Arthur Golden

From Wikipedia, the free encyclopedia

Jump to: navigation, search
Arthur Golden
Born
Chattanooga, Tennessee, United States
Occupation Writer
Nationality American United States
Writing period 20th century
Genres Historical Fiction

Arthur Golden (born in 1956 in Chattanooga, Tennessee) is the writer of the bestselling novel Memoirs of a Geisha.

A member of the Ochs-Sulzberger family (owners of the New York Times), Golden grew up on Lookout Mountain, Georgia, and attended Lookout Mountain Elementary School in Lookout Mountain, Tennessee. He spend his middle and high school years at the Baylor School (then a boys-only school for day and boarding students) in Chattanooga, Tennessee, graduating in 1974. He attended Harvard College and received a degree in art history, specializing in Japanese art. In 1980, he earned an M.A. in Japanese history at Columbia University, and also learned Mandarin Chinese. After a summer at Peking University in Beijing, China, he worked in Tokyo. When he returned to the United States, he earned an M.A. in English at Boston University. He currently lives in Brookline, Massachusetts. He has a daughter, Tess who recently graduated from Brown University and a son.

After its release in 1997, Memoirs of a Geisha spent two years on The New York Times bestseller list. It has sold more than four million copies in English and has been translated into thirty-two languages around the world.

The novel Memoirs of a Geisha was written over a 10-year period in which Golden rewrote the novel three complete times, changing the point of view before finally settling on the first person viewpoint of Sayuri. Interviews with a number of geisha, including Mineko Iwasaki, provided background information about the world of the geisha.

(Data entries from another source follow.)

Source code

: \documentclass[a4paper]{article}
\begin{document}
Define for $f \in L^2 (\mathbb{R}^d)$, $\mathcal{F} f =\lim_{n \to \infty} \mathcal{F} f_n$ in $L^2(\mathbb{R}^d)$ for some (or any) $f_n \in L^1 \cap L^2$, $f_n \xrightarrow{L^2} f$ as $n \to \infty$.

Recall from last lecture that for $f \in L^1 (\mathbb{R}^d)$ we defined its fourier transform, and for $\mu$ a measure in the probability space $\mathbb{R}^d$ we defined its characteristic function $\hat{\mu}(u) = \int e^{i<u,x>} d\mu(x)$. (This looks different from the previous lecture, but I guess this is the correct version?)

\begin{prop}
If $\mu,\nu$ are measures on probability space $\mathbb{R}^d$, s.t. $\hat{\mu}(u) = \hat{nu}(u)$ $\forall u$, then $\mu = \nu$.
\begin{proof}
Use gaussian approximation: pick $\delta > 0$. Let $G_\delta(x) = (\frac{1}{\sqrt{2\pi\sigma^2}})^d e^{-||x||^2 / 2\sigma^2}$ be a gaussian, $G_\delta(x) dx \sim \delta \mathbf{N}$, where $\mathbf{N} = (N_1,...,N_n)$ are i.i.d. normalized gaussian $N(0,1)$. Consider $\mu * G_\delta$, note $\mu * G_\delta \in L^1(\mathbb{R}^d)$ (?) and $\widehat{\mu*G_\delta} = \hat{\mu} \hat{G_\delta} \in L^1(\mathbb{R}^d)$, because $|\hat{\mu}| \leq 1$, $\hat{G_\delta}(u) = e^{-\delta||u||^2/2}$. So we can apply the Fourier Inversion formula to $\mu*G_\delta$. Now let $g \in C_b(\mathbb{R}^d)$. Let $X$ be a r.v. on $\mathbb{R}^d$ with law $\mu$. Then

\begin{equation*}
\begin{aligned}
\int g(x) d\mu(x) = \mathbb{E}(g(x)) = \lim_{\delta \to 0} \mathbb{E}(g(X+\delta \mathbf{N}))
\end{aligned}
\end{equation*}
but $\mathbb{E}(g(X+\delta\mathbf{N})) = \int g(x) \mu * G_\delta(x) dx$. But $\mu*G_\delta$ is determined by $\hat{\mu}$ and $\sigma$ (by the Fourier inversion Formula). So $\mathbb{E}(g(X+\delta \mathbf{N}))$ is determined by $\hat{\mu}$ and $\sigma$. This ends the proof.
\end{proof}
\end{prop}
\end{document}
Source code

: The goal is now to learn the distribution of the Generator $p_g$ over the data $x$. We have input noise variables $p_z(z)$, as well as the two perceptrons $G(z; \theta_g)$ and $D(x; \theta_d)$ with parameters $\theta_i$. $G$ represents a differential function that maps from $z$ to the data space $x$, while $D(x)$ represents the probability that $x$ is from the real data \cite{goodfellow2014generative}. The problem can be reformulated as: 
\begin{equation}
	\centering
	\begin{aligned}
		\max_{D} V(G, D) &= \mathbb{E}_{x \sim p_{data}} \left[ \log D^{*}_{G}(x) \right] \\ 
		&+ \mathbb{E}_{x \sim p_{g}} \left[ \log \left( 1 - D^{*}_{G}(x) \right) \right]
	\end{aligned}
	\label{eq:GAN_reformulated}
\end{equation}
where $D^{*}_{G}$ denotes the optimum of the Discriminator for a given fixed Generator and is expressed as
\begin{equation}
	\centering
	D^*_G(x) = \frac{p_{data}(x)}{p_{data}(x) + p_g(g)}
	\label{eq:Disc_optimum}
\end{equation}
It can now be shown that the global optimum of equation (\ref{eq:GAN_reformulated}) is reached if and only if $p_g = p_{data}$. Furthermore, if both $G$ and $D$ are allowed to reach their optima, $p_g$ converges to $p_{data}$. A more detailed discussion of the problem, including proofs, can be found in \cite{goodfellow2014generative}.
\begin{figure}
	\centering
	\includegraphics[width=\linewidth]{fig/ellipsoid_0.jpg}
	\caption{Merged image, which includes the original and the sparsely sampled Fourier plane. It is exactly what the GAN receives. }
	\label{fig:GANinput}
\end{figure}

After the Japanese edition of Memoirs of a Geisha was published, Arthur Golden was sued for breach of contract and defamation of character by Iwasaki. The plaintiff claimed that Golden had agreed to protect her anonymity, if she told him about her life as a geisha due to the traditional code of silence about their clients. The case was settled out of court for an undisclosed amount.

In 2005, Memoirs of a Geisha was made into a feature film starring Ziyi Zhang and Ken Watanabe, and directed by Rob Marshall, garnering three Academy Awards.